O Diário de Lucca: Capítulo 14 – Tá na Moda

— Oi… — disse Lucca entrando no quarto do amigo. — Como você tá, melhorou?

— Sim, eu me sinto melhor. — respondeu Arthur com uma expressão neutra.

Tinha se passado um bom tempo desde a última vez em que os dois se viram, lá quando houve o questionamento sobre Lucca ser, praticamente, o último que ficou sabendo sobre a depressão e bipolaridade que o melhor amigo estava enfrentando naquele momento.  Várias coisas haviam mudado na vida de Arthur durante esse tempo em que ficaram conversando somente pelo WhatsApp.

Muitas águas rolaram debaixo dessa ponte durante as semanas em que os dois amigos ficaram sem se ver pessoalmente, mesmo morando na mesma rua. Arthur havia deixado a turma do turno da manhã e foi cursar o ensino médio em outra escola, agora estudava no período da noite e por isso passou a ver Lucca com menos frequência. Mas agora, graças aos medicamentos que estava tomando e também com suas visitas semanais com uma psicóloga, Arthur estava se sentindo muito bem e chamou Lucca para eles passarem um tempo juntos em um sábado ensolarado.

Se para Lucca as coisas estavam um pouco melhores, seus pais já sabiam de sua sexualidade (seu pai também, mas já chegamos lá) e faltava pouco para ele abrir o jogo sobre o seu relacionamento com o Dario que era a parte que lhe dava mais dor de cabeça e enjoo na barriga. Para Arthur, apesar da sua melhora os acontecimentos andavam em passos curtos, porém com a ajuda da sua psicóloga ele já conseguia visualizar os sentimentos de raiva que o fizeram explodir da última vez e também a luta interna que estava acontecendo dentro de si mesmo só que não queria revelar isso para ninguém ainda.

— Como está indo com o Dario? — perguntou Arthur enquanto jogava videogame,

Lucca estava sentado em sua cama, mexendo em seu aparelho celular.

— Estamos bem, agora que eu saí do armário para a minha mãe que sou gay e aparentemente ela me aceitou muito bem, estamos pensando em como apresenta-lo como o meu namorado…

— Seu pai sabe? — perguntou Arthur sem desviar a atenção da tela da televisão.

— Sabe que eu acho que sim? Bem, tudo começou assim: Eu estava sentado no meu quarto e em frente ao meu notebook, como sempre escrevendo a minha fanfic invés de estar estudando já que na semana seguinte eu tinha prova… Já falei que era uma noite de sábado, enfim, era uma noite de sábado.
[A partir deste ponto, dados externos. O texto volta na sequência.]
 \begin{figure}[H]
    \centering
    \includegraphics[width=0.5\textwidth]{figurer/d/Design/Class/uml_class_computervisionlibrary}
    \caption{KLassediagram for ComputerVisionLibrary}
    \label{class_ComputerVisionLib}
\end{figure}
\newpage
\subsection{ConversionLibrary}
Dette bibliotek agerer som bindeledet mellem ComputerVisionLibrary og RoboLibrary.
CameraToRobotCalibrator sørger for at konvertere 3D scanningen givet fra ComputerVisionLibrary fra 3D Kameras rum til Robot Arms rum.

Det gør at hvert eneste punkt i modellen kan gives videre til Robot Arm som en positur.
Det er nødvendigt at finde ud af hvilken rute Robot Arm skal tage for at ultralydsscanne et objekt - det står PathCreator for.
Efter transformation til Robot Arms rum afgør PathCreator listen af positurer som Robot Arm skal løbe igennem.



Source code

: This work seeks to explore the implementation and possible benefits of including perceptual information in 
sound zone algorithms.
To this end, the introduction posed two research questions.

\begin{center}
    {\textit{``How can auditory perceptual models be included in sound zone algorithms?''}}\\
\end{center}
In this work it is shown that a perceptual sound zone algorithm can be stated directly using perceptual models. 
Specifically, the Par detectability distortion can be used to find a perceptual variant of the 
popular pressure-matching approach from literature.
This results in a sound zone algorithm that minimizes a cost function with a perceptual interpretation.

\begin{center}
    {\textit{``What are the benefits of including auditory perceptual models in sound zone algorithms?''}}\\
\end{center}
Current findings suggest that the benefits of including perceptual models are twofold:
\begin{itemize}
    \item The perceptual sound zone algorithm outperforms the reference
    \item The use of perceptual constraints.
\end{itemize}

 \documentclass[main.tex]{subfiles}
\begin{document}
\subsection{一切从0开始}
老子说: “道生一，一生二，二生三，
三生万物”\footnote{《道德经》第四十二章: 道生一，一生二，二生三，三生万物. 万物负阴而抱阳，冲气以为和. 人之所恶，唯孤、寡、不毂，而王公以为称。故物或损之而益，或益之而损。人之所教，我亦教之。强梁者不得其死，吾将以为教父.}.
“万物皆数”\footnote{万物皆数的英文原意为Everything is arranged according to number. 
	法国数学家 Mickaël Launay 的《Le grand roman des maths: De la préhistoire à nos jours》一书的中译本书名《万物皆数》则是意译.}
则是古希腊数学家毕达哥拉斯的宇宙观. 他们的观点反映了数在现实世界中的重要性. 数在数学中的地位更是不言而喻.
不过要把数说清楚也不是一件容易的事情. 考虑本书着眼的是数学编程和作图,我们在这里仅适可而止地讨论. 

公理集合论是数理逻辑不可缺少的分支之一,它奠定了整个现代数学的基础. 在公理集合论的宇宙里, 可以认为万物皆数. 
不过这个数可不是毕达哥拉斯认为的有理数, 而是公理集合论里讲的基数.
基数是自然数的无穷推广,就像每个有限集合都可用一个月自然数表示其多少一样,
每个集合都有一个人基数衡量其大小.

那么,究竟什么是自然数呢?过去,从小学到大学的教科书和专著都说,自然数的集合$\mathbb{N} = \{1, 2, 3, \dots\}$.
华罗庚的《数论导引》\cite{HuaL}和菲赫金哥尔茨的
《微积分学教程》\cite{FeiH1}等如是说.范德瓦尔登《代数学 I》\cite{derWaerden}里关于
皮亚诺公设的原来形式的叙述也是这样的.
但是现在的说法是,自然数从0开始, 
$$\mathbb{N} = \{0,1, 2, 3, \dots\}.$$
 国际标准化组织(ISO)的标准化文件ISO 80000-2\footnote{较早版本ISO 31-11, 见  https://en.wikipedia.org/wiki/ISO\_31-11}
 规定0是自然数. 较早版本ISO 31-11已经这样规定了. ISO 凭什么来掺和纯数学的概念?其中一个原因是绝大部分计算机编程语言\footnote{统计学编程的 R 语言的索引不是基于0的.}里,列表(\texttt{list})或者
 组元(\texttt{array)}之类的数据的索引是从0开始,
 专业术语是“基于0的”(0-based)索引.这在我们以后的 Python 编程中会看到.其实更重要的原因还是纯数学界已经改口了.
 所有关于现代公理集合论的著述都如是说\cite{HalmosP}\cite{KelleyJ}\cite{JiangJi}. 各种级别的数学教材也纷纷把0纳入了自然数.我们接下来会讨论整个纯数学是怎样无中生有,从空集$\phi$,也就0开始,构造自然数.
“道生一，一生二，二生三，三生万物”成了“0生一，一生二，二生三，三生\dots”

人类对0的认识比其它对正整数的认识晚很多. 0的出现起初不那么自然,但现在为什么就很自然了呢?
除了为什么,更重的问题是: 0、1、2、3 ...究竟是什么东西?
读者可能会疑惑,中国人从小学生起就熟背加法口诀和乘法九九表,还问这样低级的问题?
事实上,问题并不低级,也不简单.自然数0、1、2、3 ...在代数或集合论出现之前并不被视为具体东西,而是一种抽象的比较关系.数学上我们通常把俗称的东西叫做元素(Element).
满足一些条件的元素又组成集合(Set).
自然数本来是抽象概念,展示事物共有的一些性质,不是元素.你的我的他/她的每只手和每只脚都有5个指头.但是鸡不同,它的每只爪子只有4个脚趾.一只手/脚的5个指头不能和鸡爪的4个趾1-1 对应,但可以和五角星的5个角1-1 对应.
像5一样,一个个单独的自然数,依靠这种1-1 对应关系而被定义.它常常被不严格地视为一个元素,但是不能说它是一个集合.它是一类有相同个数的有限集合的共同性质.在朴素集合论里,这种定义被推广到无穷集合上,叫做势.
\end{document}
Então, eu ouvi uma conversa do meu pai com a minha mãe na sala de casa… Eu acho que eles não perceberam que eu estava ouvindo ou que eu estava em casa, mas escutei a minha mãe contando para o meu pai que eu sou gay.

— E o que ele disse?

Arthur pausou o jogo e ficou de frente para Lucca que antes de responder se ajeitou na cama do amigo:

— Foi uma surpresa para mim porque sempre pensei que quando eu me assumisse… Meu pai principalmente, claro, fosse me expulsar de casa ou, então, nunca vai olhar na minha cara, mas… — surgiu um sorriso de canto nos lábios do nosso protagonista. — Ele disse que independente de tudo que acontecesse eu ainda seria filho dele e que iria gostar de mim mesmo sendo gay ou não porque como pai ele tem que me aceitar.

Arthur também sorriu.

— Isso é muito legal e fofo também.

— Sim, eu sei. Eu to me sentindo muito bem, sabe? Leve… Acho que feliz… Assim que é a gente se sentir em paz todos os dias porque eu acho que ultimamente ando me sentindo assim.
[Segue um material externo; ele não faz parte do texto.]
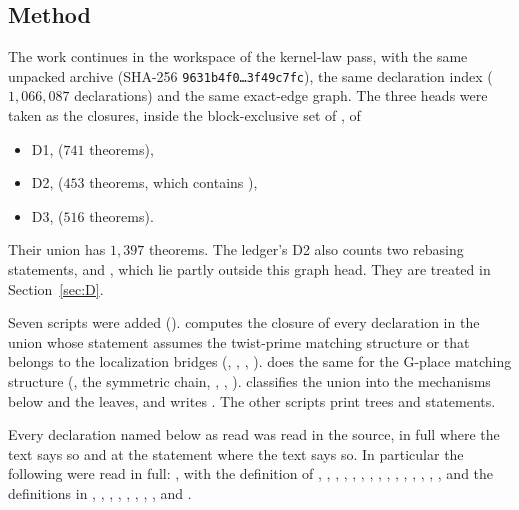 \documentclass[11pt]{article}
\theoremstyle{definition}
\theoremstyle{remark}
\begin{document}
\subsection{Method}
The work continues in the workspace of the kernel-law pass, with the same unpacked archive (SHA-256 \texttt{9631b4f0\ldots 3f49c7fc}), the same declaration index ($1{,}066{,}087$ declarations) and the same exact-edge graph. The three heads were taken as the closures, inside the block-exclusive set of , of
\begin{itemize}[leftmargin=*,itemsep=1pt]
\item D1,  ($741$ theorems),
\item D2,  ($453$ theorems, which contains ),
\item D3,  ($516$ theorems).
\end{itemize}
Their union has $1{,}397$ theorems. The ledger's D2 also counts two rebasing statements,  and , which lie partly outside this graph head. They are treated in Section~\ref{sec:D}.

Seven scripts were added ().  computes the closure of every declaration in the union whose statement assumes the twist-prime matching structure  or that belongs to the localization bridges (, , , ).  does the same for the G-place matching structure (, the symmetric chain, , , ).  classifies the union into the mechanisms below and the leaves, and writes . The other scripts print trees and statements.

Every declaration named below as read was read in the source, in full where the text says so and at the statement where the text says so. In particular the following were read in full: ,  with the definition of , , , , , , , , , , , , , , , and the definitions in , , , , , , , ,  and .
\end{document}

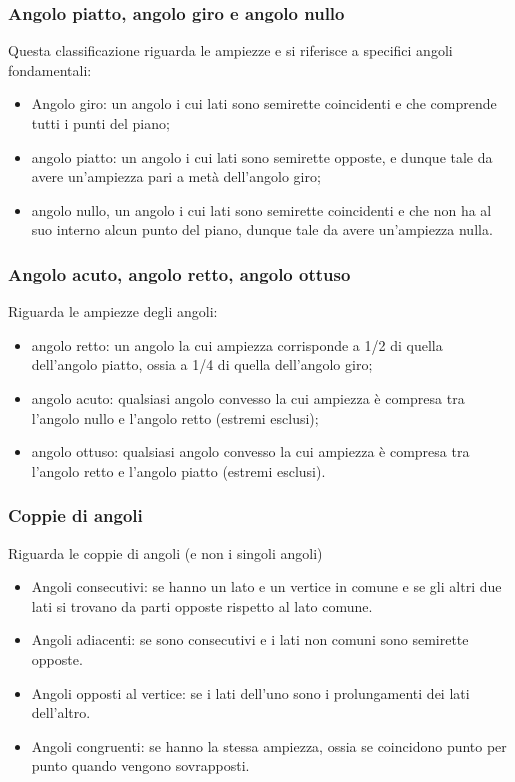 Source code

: \documentclass{report}
\begin{document}

\subsubsection{Angolo piatto, angolo giro e angolo nullo} %
\label{sec:Angolo piatto, angolo giro e angolo nullo}
Questa classificazione riguarda le ampiezze e si riferisce a specifici angoli fondamentali:
\begin{itemize}
  \item{Angolo giro: un angolo i cui lati sono semirette coincidenti e che comprende tutti i punti del piano;}
  \item{angolo piatto: un angolo i cui lati sono semirette opposte, e dunque tale da avere un'ampiezza pari a metà dell'angolo giro;}
  \item{angolo nullo, un angolo i cui lati sono semirette coincidenti e che non ha al suo interno alcun punto del piano, dunque tale da avere un'ampiezza nulla.}
\end{itemize}


\subsubsection{Angolo acuto, angolo retto, angolo ottuso} %
\label{sec:Angolo acuto, angolo retto, angolo ottuso}
Riguarda le ampiezze degli angoli:
\begin{itemize}
  \item{angolo retto: un angolo la cui ampiezza corrisponde a 1/2 di quella dell'angolo piatto, ossia a 1/4 di quella dell'angolo giro;}
  \item{angolo acuto: qualsiasi angolo convesso la cui ampiezza è compresa tra l'angolo nullo e l'angolo retto (estremi esclusi);}
  \item{angolo ottuso: qualsiasi angolo convesso la cui ampiezza è compresa tra l'angolo retto e l'angolo piatto (estremi esclusi).}
\end{itemize}

\subsubsection{Coppie di angoli} %
\label{sec:Coppie di angoli}
Riguarda le coppie di angoli (e non i singoli angoli)
\begin{itemize}
  \item{Angoli consecutivi: se hanno un lato e un vertice in comune e se gli altri due lati si trovano da parti opposte rispetto al lato comune.}
  \item{Angoli adiacenti: se sono consecutivi e i lati non comuni sono semirette opposte.}
  \item{Angoli opposti al vertice: se i lati dell'uno sono i prolungamenti dei lati dell'altro.}
  \item{Angoli congruenti: se hanno la stessa ampiezza, ossia se coincidono punto per punto quando vengono sovrapposti.}
\end{itemize}
\end{document}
— Eu não sei te dizer se é assim, mas deve ser.

— Desculpa…

— Tudo bem. — Arthur levantou e sentou na cama ao lado de Lucca. — Então você está feliz, isso é bom.

— Obrigado. — sorriu Lucca. — E você? Hmm? Já conseguiu se acertar com a Letícia?

— Eu e ela conversamos e me desculpei, mas ela disse que não precisava porque entendia pelo o que eu estou passando. Não vamos voltar, ela está bem sem mim e eu preciso ficar um tempo sem namorar com ninguém.

— Entendi. Quer um abraço?

— Quero. — respondeu Arthur.

Lucca levou o seu braço até as costas do seu melhor amigo, então, Arthur deixou a sua cabaça pousada naquele ombro enquanto o outro braço fechava aquele abraço. As mãos do melhor amigo ficaram pousadas no corpo do nosso protagonista e as de Lucca acariciavam as costas do outro da forma mais meiga que conseguia fazer.

Um velho e conhecido calor voltou a preencher o interior de Lucca, pensava que havia superado aquele sentimento quando conheceu Dario, mas na verdade somente o escondeu o mais fundo que conseguiu e agora, com aquele abraço, havia surgindo das profundezas da sua alma. Muitas luzes vermelhas brilhavam em relação ao que estava acontecendo ali, a primeira alertava sobre o seu namoro e a segunda sobre a situação frágil do seu amigo, a terceira alertava sobre o obvio: a heterossexualidade de Arthur.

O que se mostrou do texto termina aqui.